TASK DESCRIPTION> Report the number of lines in the material below that contain "typo", without any other words.

DATASET EXTRACT>
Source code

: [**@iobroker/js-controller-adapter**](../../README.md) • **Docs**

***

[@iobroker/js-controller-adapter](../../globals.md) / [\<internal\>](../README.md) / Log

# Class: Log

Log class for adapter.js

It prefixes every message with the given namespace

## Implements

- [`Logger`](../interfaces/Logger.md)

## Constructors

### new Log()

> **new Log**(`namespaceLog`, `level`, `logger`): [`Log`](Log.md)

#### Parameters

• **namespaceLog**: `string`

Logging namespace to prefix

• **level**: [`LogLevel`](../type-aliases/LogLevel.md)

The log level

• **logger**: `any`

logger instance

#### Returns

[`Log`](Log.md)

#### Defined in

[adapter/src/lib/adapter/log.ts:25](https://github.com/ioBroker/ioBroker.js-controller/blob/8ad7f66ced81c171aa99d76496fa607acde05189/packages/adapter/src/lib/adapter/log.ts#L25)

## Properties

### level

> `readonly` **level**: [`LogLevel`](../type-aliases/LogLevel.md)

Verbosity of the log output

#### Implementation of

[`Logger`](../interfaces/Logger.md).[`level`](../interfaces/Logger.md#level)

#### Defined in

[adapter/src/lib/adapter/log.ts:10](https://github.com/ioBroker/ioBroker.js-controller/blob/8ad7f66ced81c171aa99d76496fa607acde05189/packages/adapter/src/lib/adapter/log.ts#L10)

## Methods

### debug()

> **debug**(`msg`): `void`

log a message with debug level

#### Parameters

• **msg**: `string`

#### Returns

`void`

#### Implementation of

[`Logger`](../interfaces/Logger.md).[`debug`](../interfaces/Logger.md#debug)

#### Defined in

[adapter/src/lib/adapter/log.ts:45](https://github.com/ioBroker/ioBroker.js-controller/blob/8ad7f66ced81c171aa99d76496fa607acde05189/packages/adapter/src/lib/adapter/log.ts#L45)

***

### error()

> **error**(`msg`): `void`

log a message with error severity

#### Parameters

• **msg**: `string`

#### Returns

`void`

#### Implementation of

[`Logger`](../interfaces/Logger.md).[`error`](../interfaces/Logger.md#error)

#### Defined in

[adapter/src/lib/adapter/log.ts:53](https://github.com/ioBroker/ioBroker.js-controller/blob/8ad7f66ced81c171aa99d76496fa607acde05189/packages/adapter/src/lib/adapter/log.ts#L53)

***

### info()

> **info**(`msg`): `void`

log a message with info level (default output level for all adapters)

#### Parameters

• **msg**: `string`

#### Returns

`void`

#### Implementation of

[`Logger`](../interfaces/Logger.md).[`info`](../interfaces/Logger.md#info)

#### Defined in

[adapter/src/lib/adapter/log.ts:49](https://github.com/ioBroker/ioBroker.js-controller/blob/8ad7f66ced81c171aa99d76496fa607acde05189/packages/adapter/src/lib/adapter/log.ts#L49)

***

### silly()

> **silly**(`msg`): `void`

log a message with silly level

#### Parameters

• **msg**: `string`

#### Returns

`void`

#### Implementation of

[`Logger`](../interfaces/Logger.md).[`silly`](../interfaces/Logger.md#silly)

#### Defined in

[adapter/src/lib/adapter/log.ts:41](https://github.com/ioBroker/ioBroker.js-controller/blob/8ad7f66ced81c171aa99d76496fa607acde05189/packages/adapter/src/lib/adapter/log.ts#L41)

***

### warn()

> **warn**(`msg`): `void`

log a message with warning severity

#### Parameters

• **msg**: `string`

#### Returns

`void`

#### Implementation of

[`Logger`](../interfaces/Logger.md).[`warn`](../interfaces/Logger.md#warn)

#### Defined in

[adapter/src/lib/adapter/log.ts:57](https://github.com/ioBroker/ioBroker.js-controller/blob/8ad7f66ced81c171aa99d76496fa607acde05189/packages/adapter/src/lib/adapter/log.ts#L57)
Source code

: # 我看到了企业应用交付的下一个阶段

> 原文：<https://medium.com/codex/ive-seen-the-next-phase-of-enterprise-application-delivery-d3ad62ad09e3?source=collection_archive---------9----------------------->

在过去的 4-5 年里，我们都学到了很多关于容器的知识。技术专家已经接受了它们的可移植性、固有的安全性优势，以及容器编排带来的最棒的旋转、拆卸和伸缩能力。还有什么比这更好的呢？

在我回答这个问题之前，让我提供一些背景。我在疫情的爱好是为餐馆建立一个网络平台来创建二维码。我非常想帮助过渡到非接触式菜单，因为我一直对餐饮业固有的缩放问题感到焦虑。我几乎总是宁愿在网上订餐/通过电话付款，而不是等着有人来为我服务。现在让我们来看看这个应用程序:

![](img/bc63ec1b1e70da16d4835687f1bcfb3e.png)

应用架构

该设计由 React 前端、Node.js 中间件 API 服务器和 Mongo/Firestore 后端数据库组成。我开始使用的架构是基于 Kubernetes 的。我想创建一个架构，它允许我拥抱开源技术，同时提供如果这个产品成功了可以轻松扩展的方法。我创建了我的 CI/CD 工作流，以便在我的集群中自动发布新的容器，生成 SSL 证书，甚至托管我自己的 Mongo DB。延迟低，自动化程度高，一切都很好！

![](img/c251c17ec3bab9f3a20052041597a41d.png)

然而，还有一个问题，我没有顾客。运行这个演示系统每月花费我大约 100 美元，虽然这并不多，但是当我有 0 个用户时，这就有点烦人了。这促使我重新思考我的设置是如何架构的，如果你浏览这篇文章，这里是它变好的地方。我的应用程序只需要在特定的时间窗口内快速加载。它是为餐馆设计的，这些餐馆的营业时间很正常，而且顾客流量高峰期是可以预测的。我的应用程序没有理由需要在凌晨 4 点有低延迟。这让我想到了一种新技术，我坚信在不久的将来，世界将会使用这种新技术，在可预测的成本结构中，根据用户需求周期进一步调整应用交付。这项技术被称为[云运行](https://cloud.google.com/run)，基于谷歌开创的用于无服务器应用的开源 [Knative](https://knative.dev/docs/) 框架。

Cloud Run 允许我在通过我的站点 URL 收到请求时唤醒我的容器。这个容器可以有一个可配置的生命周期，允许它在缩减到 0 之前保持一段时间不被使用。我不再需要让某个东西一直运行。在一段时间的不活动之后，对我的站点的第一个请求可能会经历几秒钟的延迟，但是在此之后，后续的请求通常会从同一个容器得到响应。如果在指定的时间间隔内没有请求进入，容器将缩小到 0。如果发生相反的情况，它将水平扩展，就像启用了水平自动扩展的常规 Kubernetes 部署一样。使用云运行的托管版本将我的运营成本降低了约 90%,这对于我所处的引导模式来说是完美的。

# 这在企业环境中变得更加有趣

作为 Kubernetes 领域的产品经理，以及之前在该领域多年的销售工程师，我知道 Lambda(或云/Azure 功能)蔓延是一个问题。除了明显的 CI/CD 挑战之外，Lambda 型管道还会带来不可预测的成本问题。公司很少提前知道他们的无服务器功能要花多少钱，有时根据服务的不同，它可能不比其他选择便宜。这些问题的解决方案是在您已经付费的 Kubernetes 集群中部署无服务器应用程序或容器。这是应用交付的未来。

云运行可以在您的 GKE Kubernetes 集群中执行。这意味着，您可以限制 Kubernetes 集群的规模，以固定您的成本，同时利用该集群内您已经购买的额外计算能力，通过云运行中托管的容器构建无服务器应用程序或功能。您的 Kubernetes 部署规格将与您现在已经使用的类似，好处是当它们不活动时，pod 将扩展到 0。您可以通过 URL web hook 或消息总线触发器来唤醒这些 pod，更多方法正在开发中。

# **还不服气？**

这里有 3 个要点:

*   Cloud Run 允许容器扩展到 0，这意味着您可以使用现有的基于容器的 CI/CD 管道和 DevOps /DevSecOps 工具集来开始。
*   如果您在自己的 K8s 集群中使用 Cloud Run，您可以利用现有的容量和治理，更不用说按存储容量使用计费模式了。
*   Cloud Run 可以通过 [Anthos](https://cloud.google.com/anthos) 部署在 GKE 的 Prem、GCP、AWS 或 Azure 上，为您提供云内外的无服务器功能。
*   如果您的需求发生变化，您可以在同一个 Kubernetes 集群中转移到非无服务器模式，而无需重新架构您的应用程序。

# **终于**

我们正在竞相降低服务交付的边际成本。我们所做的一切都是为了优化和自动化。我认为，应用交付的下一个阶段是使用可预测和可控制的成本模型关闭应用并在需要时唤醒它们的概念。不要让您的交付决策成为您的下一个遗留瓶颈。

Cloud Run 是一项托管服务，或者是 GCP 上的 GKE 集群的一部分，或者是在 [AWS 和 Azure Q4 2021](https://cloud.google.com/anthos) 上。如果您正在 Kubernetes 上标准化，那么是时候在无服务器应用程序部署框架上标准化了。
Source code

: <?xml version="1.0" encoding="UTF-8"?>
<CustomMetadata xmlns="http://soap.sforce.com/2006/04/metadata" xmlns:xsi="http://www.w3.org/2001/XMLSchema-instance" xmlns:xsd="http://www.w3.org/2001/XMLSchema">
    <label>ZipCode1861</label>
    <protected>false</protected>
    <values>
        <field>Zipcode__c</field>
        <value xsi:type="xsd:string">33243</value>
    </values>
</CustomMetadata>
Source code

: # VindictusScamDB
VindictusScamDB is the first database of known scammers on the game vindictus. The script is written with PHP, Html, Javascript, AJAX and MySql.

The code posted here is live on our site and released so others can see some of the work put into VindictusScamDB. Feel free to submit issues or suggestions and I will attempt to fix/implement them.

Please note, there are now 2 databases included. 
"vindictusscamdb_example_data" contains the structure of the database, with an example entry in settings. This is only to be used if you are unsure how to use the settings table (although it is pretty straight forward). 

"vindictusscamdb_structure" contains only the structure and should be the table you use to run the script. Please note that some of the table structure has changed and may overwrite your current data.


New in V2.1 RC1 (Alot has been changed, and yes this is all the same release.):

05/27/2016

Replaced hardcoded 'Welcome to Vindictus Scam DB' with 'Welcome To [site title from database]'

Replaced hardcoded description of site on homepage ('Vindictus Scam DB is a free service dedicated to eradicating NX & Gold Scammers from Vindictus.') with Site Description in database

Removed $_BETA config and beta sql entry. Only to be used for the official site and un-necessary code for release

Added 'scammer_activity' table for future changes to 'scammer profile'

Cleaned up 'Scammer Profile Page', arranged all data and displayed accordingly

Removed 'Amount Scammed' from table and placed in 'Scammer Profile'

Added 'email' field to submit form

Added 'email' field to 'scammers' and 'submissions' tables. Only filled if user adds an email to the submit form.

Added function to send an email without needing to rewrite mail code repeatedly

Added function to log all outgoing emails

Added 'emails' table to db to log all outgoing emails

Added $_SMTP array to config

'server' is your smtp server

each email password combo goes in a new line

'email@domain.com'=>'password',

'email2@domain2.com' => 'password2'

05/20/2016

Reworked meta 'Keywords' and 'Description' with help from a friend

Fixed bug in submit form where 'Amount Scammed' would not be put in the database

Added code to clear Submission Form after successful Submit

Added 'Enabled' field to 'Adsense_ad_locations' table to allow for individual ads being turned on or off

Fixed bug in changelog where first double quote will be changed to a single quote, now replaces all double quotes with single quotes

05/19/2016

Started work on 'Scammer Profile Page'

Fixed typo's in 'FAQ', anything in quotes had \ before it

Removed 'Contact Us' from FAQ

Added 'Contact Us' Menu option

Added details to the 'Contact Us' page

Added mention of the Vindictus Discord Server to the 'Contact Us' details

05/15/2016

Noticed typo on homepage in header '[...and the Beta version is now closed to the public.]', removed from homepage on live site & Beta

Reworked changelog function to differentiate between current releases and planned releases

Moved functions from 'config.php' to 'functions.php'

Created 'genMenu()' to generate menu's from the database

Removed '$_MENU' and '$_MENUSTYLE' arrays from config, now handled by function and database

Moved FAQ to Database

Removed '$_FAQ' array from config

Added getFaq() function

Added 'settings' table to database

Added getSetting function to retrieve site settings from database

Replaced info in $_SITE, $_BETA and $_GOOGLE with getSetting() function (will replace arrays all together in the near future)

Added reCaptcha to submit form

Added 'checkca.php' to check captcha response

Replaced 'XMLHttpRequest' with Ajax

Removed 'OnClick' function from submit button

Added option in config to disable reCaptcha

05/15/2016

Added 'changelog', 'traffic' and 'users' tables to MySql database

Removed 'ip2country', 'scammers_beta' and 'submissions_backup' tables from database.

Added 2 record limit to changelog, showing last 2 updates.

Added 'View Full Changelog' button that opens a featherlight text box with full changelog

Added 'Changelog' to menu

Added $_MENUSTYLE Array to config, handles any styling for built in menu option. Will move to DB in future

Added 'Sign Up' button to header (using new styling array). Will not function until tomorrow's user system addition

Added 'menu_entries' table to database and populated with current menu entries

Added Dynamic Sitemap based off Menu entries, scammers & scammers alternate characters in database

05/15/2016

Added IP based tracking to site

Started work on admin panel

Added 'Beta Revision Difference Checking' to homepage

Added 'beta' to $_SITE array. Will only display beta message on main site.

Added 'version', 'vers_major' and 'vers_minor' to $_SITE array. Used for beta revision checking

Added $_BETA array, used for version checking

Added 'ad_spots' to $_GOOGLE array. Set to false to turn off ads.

FINAL ANSWER> 2